[Extracted data entries]
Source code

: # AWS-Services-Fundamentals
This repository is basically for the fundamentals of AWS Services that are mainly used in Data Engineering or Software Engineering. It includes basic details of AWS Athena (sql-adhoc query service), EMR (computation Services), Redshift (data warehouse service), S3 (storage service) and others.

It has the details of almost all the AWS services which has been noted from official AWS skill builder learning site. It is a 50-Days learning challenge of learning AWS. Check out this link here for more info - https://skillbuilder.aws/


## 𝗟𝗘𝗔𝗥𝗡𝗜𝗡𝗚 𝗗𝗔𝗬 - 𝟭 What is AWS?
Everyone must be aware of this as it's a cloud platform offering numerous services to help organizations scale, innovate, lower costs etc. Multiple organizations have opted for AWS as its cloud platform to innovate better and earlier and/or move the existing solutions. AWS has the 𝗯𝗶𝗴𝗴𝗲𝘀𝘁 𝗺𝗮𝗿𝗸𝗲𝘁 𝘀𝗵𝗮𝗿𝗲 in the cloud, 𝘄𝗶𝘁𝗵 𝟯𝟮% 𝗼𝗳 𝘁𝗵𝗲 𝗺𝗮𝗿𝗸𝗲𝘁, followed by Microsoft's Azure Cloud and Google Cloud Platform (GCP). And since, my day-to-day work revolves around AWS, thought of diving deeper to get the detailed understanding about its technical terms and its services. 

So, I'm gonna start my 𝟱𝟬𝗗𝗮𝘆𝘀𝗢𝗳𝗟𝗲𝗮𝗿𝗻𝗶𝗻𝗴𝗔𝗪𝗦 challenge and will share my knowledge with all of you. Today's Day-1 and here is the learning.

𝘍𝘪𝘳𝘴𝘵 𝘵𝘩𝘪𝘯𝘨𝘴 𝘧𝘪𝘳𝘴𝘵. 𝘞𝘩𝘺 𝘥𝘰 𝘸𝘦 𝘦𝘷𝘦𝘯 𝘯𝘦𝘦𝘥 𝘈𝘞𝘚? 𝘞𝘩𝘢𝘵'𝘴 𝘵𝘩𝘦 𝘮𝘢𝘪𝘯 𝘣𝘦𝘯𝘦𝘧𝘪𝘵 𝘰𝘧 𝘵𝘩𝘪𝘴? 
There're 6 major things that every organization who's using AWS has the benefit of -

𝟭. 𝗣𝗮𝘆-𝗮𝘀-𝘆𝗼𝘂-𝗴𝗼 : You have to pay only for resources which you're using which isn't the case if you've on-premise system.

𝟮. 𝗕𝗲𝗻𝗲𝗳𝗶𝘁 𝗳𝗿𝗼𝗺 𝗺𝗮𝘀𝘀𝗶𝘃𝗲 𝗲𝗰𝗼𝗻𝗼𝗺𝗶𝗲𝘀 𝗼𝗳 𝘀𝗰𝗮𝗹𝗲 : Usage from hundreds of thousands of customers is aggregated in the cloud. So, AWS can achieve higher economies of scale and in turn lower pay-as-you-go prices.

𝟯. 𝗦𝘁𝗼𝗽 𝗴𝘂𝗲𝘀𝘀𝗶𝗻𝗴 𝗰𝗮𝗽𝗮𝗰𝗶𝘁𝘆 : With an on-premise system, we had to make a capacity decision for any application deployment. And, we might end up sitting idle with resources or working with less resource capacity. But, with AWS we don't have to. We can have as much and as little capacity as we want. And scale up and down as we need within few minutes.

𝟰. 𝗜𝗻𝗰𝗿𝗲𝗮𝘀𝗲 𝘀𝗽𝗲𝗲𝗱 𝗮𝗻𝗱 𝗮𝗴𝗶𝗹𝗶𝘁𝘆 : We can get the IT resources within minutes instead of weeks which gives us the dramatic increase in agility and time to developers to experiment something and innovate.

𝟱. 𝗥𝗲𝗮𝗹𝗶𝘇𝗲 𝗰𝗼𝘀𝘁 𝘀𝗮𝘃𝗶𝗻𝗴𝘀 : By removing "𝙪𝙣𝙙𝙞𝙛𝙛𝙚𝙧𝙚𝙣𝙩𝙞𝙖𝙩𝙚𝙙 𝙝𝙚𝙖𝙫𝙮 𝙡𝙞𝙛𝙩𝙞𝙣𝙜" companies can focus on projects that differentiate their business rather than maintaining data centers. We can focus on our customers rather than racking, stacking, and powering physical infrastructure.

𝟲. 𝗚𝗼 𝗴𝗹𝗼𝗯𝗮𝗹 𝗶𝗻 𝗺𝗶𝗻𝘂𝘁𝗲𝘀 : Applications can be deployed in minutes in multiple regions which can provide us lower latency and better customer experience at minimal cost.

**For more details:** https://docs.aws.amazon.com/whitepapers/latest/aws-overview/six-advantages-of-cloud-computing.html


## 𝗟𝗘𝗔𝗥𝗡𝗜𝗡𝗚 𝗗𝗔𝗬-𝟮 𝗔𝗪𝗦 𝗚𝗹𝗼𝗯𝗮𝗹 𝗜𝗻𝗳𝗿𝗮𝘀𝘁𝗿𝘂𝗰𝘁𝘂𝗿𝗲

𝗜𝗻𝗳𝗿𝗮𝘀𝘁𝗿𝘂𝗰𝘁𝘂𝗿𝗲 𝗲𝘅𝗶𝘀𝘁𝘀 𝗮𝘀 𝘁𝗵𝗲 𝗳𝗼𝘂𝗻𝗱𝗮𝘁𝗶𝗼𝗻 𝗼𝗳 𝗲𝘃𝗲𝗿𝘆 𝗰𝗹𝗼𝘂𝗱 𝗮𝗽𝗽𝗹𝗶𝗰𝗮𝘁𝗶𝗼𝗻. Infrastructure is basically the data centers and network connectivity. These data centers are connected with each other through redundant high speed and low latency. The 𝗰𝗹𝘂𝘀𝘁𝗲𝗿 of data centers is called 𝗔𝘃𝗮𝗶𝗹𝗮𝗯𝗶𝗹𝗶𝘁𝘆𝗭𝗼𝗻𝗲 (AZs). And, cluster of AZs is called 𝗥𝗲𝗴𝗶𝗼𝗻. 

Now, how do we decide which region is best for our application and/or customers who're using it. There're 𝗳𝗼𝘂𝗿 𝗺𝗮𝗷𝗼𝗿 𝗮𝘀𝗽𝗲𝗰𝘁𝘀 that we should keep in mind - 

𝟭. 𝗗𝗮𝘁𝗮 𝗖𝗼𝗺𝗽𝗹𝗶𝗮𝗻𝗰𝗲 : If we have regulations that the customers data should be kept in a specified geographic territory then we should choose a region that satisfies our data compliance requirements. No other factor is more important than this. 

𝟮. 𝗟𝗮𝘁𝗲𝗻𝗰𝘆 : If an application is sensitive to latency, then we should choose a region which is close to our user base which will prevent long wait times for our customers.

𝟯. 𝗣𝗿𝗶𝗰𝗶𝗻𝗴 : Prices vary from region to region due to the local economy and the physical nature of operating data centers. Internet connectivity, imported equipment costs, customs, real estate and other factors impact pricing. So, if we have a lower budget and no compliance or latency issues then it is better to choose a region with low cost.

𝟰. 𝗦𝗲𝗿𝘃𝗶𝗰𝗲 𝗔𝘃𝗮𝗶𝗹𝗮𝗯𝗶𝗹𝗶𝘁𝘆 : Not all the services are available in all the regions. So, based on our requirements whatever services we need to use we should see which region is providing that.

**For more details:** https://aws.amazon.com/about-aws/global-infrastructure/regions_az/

● **What you will do**
The entire set of entries, and nothing else, should be set down exactly.

● **Exercise answer**
Source code

: # AWS-Services-Fundamentals
This repository is basically for the fundamentals of AWS Services that are mainly used in Data Engineering or Software Engineering. It includes basic details of AWS Athena (sql-adhoc query service), EMR (computation Services), Redshift (data warehouse service), S3 (storage service) and others.

It has the details of almost all the AWS services which has been noted from official AWS skill builder learning site. It is a 50-Days learning challenge of learning AWS. Check out this link here for more info - https://skillbuilder.aws/


## 𝗟𝗘𝗔𝗥𝗡𝗜𝗡𝗚 𝗗𝗔𝗬 - 𝟭 What is AWS?
Everyone must be aware of this as it's a cloud platform offering numerous services to help organizations scale, innovate, lower costs etc. Multiple organizations have opted for AWS as its cloud platform to innovate better and earlier and/or move the existing solutions. AWS has the 𝗯𝗶𝗴𝗴𝗲𝘀𝘁 𝗺𝗮𝗿𝗸𝗲𝘁 𝘀𝗵𝗮𝗿𝗲 in the cloud, 𝘄𝗶𝘁𝗵 𝟯𝟮% 𝗼𝗳 𝘁𝗵𝗲 𝗺𝗮𝗿𝗸𝗲𝘁, followed by Microsoft's Azure Cloud and Google Cloud Platform (GCP). And since, my day-to-day work revolves around AWS, thought of diving deeper to get the detailed understanding about its technical terms and its services. 

So, I'm gonna start my 𝟱𝟬𝗗𝗮𝘆𝘀𝗢𝗳𝗟𝗲𝗮𝗿𝗻𝗶𝗻𝗴𝗔𝗪𝗦 challenge and will share my knowledge with all of you. Today's Day-1 and here is the learning.

𝘍𝘪𝘳𝘴𝘵 𝘵𝘩𝘪𝘯𝘨𝘴 𝘧𝘪𝘳𝘴𝘵. 𝘞𝘩𝘺 𝘥𝘰 𝘸𝘦 𝘦𝘷𝘦𝘯 𝘯𝘦𝘦𝘥 𝘈𝘞𝘚? 𝘞𝘩𝘢𝘵'𝘴 𝘵𝘩𝘦 𝘮𝘢𝘪𝘯 𝘣𝘦𝘯𝘦𝘧𝘪𝘵 𝘰𝘧 𝘵𝘩𝘪𝘴? 
There're 6 major things that every organization who's using AWS has the benefit of -

𝟭. 𝗣𝗮𝘆-𝗮𝘀-𝘆𝗼𝘂-𝗴𝗼 : You have to pay only for resources which you're using which isn't the case if you've on-premise system.

𝟮. 𝗕𝗲𝗻𝗲𝗳𝗶𝘁 𝗳𝗿𝗼𝗺 𝗺𝗮𝘀𝘀𝗶𝘃𝗲 𝗲𝗰𝗼𝗻𝗼𝗺𝗶𝗲𝘀 𝗼𝗳 𝘀𝗰𝗮𝗹𝗲 : Usage from hundreds of thousands of customers is aggregated in the cloud. So, AWS can achieve higher economies of scale and in turn lower pay-as-you-go prices.

𝟯. 𝗦𝘁𝗼𝗽 𝗴𝘂𝗲𝘀𝘀𝗶𝗻𝗴 𝗰𝗮𝗽𝗮𝗰𝗶𝘁𝘆 : With an on-premise system, we had to make a capacity decision for any application deployment. And, we might end up sitting idle with resources or working with less resource capacity. But, with AWS we don't have to. We can have as much and as little capacity as we want. And scale up and down as we need within few minutes.

𝟰. 𝗜𝗻𝗰𝗿𝗲𝗮𝘀𝗲 𝘀𝗽𝗲𝗲𝗱 𝗮𝗻𝗱 𝗮𝗴𝗶𝗹𝗶𝘁𝘆 : We can get the IT resources within minutes instead of weeks which gives us the dramatic increase in agility and time to developers to experiment something and innovate.

𝟱. 𝗥𝗲𝗮𝗹𝗶𝘇𝗲 𝗰𝗼𝘀𝘁 𝘀𝗮𝘃𝗶𝗻𝗴𝘀 : By removing "𝙪𝙣𝙙𝙞𝙛𝙛𝙚𝙧𝙚𝙣𝙩𝙞𝙖𝙩𝙚𝙙 𝙝𝙚𝙖𝙫𝙮 𝙡𝙞𝙛𝙩𝙞𝙣𝙜" companies can focus on projects that differentiate their business rather than maintaining data centers. We can focus on our customers rather than racking, stacking, and powering physical infrastructure.

𝟲. 𝗚𝗼 𝗴𝗹𝗼𝗯𝗮𝗹 𝗶𝗻 𝗺𝗶𝗻𝘂𝘁𝗲𝘀 : Applications can be deployed in minutes in multiple regions which can provide us lower latency and better customer experience at minimal cost.

**For more details:** https://docs.aws.amazon.com/whitepapers/latest/aws-overview/six-advantages-of-cloud-computing.html


## 𝗟𝗘𝗔𝗥𝗡𝗜𝗡𝗚 𝗗𝗔𝗬-𝟮 𝗔𝗪𝗦 𝗚𝗹𝗼𝗯𝗮𝗹 𝗜𝗻𝗳𝗿𝗮𝘀𝘁𝗿𝘂𝗰𝘁𝘂𝗿𝗲

𝗜𝗻𝗳𝗿𝗮𝘀𝘁𝗿𝘂𝗰𝘁𝘂𝗿𝗲 𝗲𝘅𝗶𝘀𝘁𝘀 𝗮𝘀 𝘁𝗵𝗲 𝗳𝗼𝘂𝗻𝗱𝗮𝘁𝗶𝗼𝗻 𝗼𝗳 𝗲𝘃𝗲𝗿𝘆 𝗰𝗹𝗼𝘂𝗱 𝗮𝗽𝗽𝗹𝗶𝗰𝗮𝘁𝗶𝗼𝗻. Infrastructure is basically the data centers and network connectivity. These data centers are connected with each other through redundant high speed and low latency. The 𝗰𝗹𝘂𝘀𝘁𝗲𝗿 of data centers is called 𝗔𝘃𝗮𝗶𝗹𝗮𝗯𝗶𝗹𝗶𝘁𝘆𝗭𝗼𝗻𝗲 (AZs). And, cluster of AZs is called 𝗥𝗲𝗴𝗶𝗼𝗻. 

Now, how do we decide which region is best for our application and/or customers who're using it. There're 𝗳𝗼𝘂𝗿 𝗺𝗮𝗷𝗼𝗿 𝗮𝘀𝗽𝗲𝗰𝘁𝘀 that we should keep in mind - 

𝟭. 𝗗𝗮𝘁𝗮 𝗖𝗼𝗺𝗽𝗹𝗶𝗮𝗻𝗰𝗲 : If we have regulations that the customers data should be kept in a specified geographic territory then we should choose a region that satisfies our data compliance requirements. No other factor is more important than this. 

𝟮. 𝗟𝗮𝘁𝗲𝗻𝗰𝘆 : If an application is sensitive to latency, then we should choose a region which is close to our user base which will prevent long wait times for our customers.

𝟯. 𝗣𝗿𝗶𝗰𝗶𝗻𝗴 : Prices vary from region to region due to the local economy and the physical nature of operating data centers. Internet connectivity, imported equipment costs, customs, real estate and other factors impact pricing. So, if we have a lower budget and no compliance or latency issues then it is better to choose a region with low cost.

𝟰. 𝗦𝗲𝗿𝘃𝗶𝗰𝗲 𝗔𝘃𝗮𝗶𝗹𝗮𝗯𝗶𝗹𝗶𝘁𝘆 : Not all the services are available in all the regions. So, based on our requirements whatever services we need to use we should see which region is providing that.

**For more details:** https://aws.amazon.com/about-aws/global-infrastructure/regions_az/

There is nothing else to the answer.